— Доброго денёчка, Обатала. Может, махнёмся? — нагло улыбаюсь, попутно пытаюсь хоть что-нибудь разобрать за этой его шторкой.
— Шёл бы подземьем и рекой, Белоснежка. Не видишь, что достопочтенный бог топит горе в пальмовом вине? — огрызнулся нужный мне бог.
Убийца богов
Бог создал человека, потому что разочаровался в обезьяне. После этого он отказался от дальнейших экспериментов.
Марк Твен
— Всё так же топишь горе в вине Обатала? — холодно обращаюсь к местному богу.
— Отстань, человече… — прогудел чернокожий здоровяк.
— Ну так и я не с пустыми руками. — уверенным движением достаю бутылку домашнего рома, что я специально нагнал на случай особенно важных переговоров, и был он чист, как слеза младенца, а по крепости мог уложить и слона, ну или в нашем случае бога.
— Тошно мне… — он принюхался. — Ты даже не человек?
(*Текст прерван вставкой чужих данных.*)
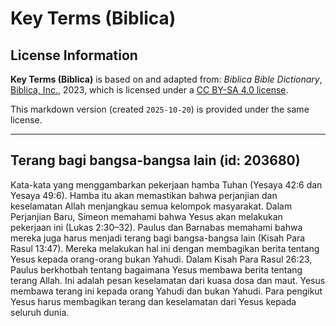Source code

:# Key Terms (Biblica)

## License Information

**Key Terms (Biblica)** is based on and adapted from: _Biblica Bible Dictionary_, [Biblica, Inc.](https://www.biblica.com/), 2023, which is licensed under a [CC BY-SA 4.0 license](https://creativecommons.org/licenses/by-sa/4.0/legalcode.en).

This markdown version (created `2025-10-20`) is provided under the same license.



--------------------------------

## Terang bagi bangsa-bangsa lain (id: 203680)

Kata\-kata yang menggambarkan pekerjaan hamba Tuhan (Yesaya 42:6 dan Yesaya 49:6\). Hamba itu akan memastikan bahwa perjanjian dan keselamatan Allah menjangkau semua kelompok masyarakat. Dalam Perjanjian Baru, Simeon memahami bahwa Yesus akan melakukan pekerjaan ini (Lukas 2:30–32\). Paulus dan Barnabas memahami bahwa mereka juga harus menjadi terang bagi bangsa\-bangsa lain (Kisah Para Rasul 13:47\). Mereka melakukan hal ini dengan membagikan berita tentang Yesus kepada orang\-orang bukan Yahudi. Dalam Kisah Para Rasul 26:23, Paulus berkhotbah tentang bagaimana Yesus membawa berita tentang terang Allah. Ini adalah pesan keselamatan dari kuasa dosa dan maut. Yesus membawa terang ini kepada orang Yahudi dan bukan Yahudi. Para pengikut Yesus harus membagikan terang dan keselamatan dari Yesus kepada seluruh dunia.


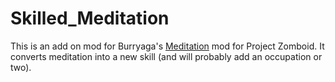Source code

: # Skilled_Meditation
This is an add on mod for Burryaga's [Meditation](https://steamcommunity.com/sharedfiles/filedetails/?id=2891623922) mod for Project Zomboid. It converts meditation into a new skill (and will probably add an occupation or two). 
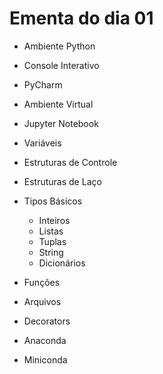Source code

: # Ementa do dia 01

- Ambiente Python
- Console Interativo
- PyCharm
- Ambiente Virtual
- Jupyter Notebook
- Variáveis
- Estruturas de Controle
- Estruturas de Laço
- Tipos Básicos
  - Inteiros
  - Listas
  - Tuplas
  - String
  - Dicionários
 - Funções
 - Arquivos
 - Decorators
 
 - Anaconda
 - Miniconda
Что ж, значит, с тобой можно и выпить. — он удивился, но быстро принял сей факт.
Спустя пятнадцать часов и десять ящиков рома
— Ну не создал ты людей, и хрен бы с ними. Занятие это неблагодарное! — уверенно молвил я, подливая богу напиток в кружку. — Зато какое небо зафигачил. В Намибии так и вовсе сказка. — Я уверенно продолжал вешать на уши богу лапшу. — И вообще, раз ты настолько в унынии, то самое время сыграть. — Всё тем же уверенным движением достаю коробку с резными шахматами.
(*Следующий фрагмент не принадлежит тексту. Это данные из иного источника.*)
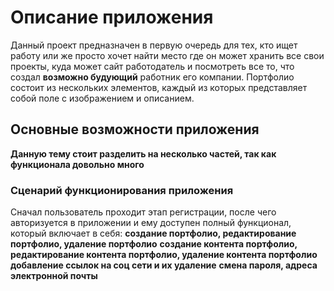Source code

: # Описание приложения

Данный проект предназначен в первую очередь для тех, 
кто ищет работу или же просто хочет найти место где он может хранить все свои проекты, 
куда может сайт работодатель и посмотреть все то, что создал **возможно будующий** работник его компании.
Портфолио состоит из нескольких элементов, каждый из которых представляет собой поле с изображением и описанием.

## Основные возможности приложения
**Данную тему стоит разделить на несколько частей, так как функционала довольно много**

### Сценарий функционирования приложения

Сначал пользователь проходит этап регистрации, после чего авторизуется в приложении и ему доступен полный функционал, который включает в себя:
**создание портфолио, редактирование портфолио, удаление портфолио**
**создание контента портфолио, редактирование контента портфолио, удаление контента портфолио**
**добавление ссылок на соц сети и их удаление**
**смена пароля, адреса электронной почты**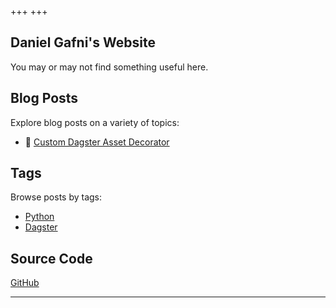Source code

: +++
+++

## Daniel Gafni's Website

You may or may not find something useful here. 

## Blog Posts

Explore blog posts on a variety of topics:

- :octopus: [Custom Dagster Asset Decorator](./blog/custom-dagster-asset-decorator)

## Tags

Browse posts by tags:

- [Python](./tags/python)
- [Dagster](./tags/dagster)


## Source Code

[GitHub](https://github.com/danielgafni/website)

---

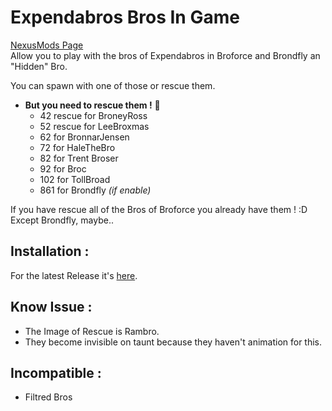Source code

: # Expendabros Bros In Game
[NexusMods Page](https://www.nexusmods.com/broforce/mods/3)  
Allow you to play with the bros of Expendabros in Broforce and Brondfly an "Hidden" Bro.

You can spawn with one of those or rescue them.

* **But you need to rescue them !**  💪
    * 42 rescue for BroneyRoss
    * 52 rescue for LeeBroxmas
    * 62 for BronnarJensen
    * 72 for HaleTheBro
    * 82 for Trent Broser
    * 92 for Broc
    * 102 for TollBroad
    * 861 for Brondfly *(if enable)*

If you have rescue all of the Bros of Broforce you already have them ! :D  
Except Brondfly, maybe.. 

## Installation :
For the latest Release it's [here](https://github.com/Gorzon38/Broforce-Mods/releases/tag/ExpendablesBrosInGame).  

## Know Issue :
* The Image of Rescue is Rambro.
* They become invisible on taunt because they haven't animation for this.

## Incompatible :
 * Filtred Bros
Бог сидел на табуретке, облокотившись на стол. Он задумчиво наблюдал за тем, как я подливаю ему напиток, но его взгляд был устремлен куда-то вдаль, словно сквозь меня. Он казался усталым, измученным. Может быть, от бесконечного наблюдения за человечеством, а может, от неудачи в создании идеального мира.
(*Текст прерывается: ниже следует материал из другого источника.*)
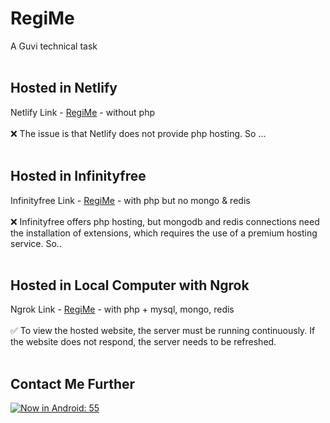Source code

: # RegiMe
A Guvi technical task
<br><br>
## Hosted in Netlify
Netlify Link - [RegiMe](https://regimevic.netlify.app/) - without php <br><br>
❌  The issue is that Netlify does not provide php hosting. So ...
<br><br>
## Hosted in Infinityfree
Infinityfree Link - [RegiMe](http://regime.rf.gd/) - with php but no mongo & redis <br><br>
❌  Infinityfree offers php hosting, but mongodb and redis connections need the installation of extensions, which requires the use of a premium hosting service. So..
<br><br>
## Hosted in Local Computer with Ngrok
Ngrok Link - [RegiMe](https://f696-103-196-28-186.in.ngrok.io) - with php + mysql, mongo, redis <br><br>
✅  To view the hosted website, the server must be running continuously. If the website does not respond, the server needs to be refreshed.
<br><br>
## Contact Me Further


[![Now in Android: 55](https://i.ytimg.com/vi/Hc79sDi3f0U/maxresdefault.jpg)](https://www.youtube.com/watch?v=Hc79sDi3f0U)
— Не знаю, — пробормотал Бог, словно про себя. — Не играл уже очень давно.
Он взял кружку, сделал небольшой глоток и отставил её на стол.
— Но почему бы и нет, — продолжил он, словно пробуждаясь от задумчивости. — Раз ты так настаиваешь.
Он кивнул на шахматную доску, и я, с нескрываемым волнением, расставил фигуры.
Я расставил фигуры, и в воздухе повисла тишина. Мы сидели друг напротив друга, и в этой тишине слышался только шум ветра, проносящегося мимо огромных окон в небесный дворец. Бог взял черную ладью, и я почувствовал, как от его движения по доске побежали мурашки по спине. Он играл безупречно как бог.
— Ты очень хорошо играешь, — сказал я, наблюдая за его ходами. — Но я не сдамся.
— Сдаваться никогда не стоит, — ответил Бог, улыбнувшись темной улыбкой. — Но помни, что в этой игре я всегда буду на шаг впереди.
Он сделал еще один ход, и я почувствовал, как силы уже уходят от меня. Но я упрямо продолжал бороться, упорно ища свой ход, свой шанс на победу. Игра шла своим чередом, ход за ходом. Я чувствовал напряжение, но и некую уверенность, словно мои ходы были не случайными, а частью большего плана. И вот, в один прекрасный момент, всё было решено.
— Я выиграл.
Бог смотрел на доску, его лицо было нечитаемым. Он сделал небольшой глоток своего напитка, словно пытался усвоить произошедшее.
— Да, — произнёс он наконец. Его голос был спокойным, но в нём слышалось что-то новое, чего я раньше не замечал. — Ты победил.
— Как же так? — спросил я более ехидно. — Ведь ты же бог.
— Да, — ответил Бог. — Но я не всемогущ. Я не могу управлять всем. И порой я делаю ошибки.
— Ошибки? — переспросил я, не понимая.
— Да, — сказал Бог. — Я не могу управлять всем. Люди свободны в своих выборах. И иногда они делают что-то такое, чего я вовсе не ожидал.
— Но ты же бог, — сказал я. — Ты должен знать будущее.
— Я не знаю будущего, — ответил Бог. — Я только могу видеть возможности. И иногда я выбираю не ту.
— Что же теперь будет? — спросил я.
— Никто не знает, — ответил Бог. — Но я уверен, что мир продолжит существовать. И может быть, мы узнаем что-то новое о нем.
Бог встал с табуретки, и я почувствовал, как он смотрит на меня с уважением.
— Спасибо, — сказал он. — За игру.
— Как насчёт ещё одной партийки? — бросаю в спину уже уходящему богу, достав из кармана колоду карт.
— Тебе нечем меня удивить, не человек… — кидает в ответ Бог, но не оборачивается. Он уже у самого выхода из огромного подземного бара, стены которого украшены неземной мозаикой, а потолок усеян тысячами мерцающих кристаллов.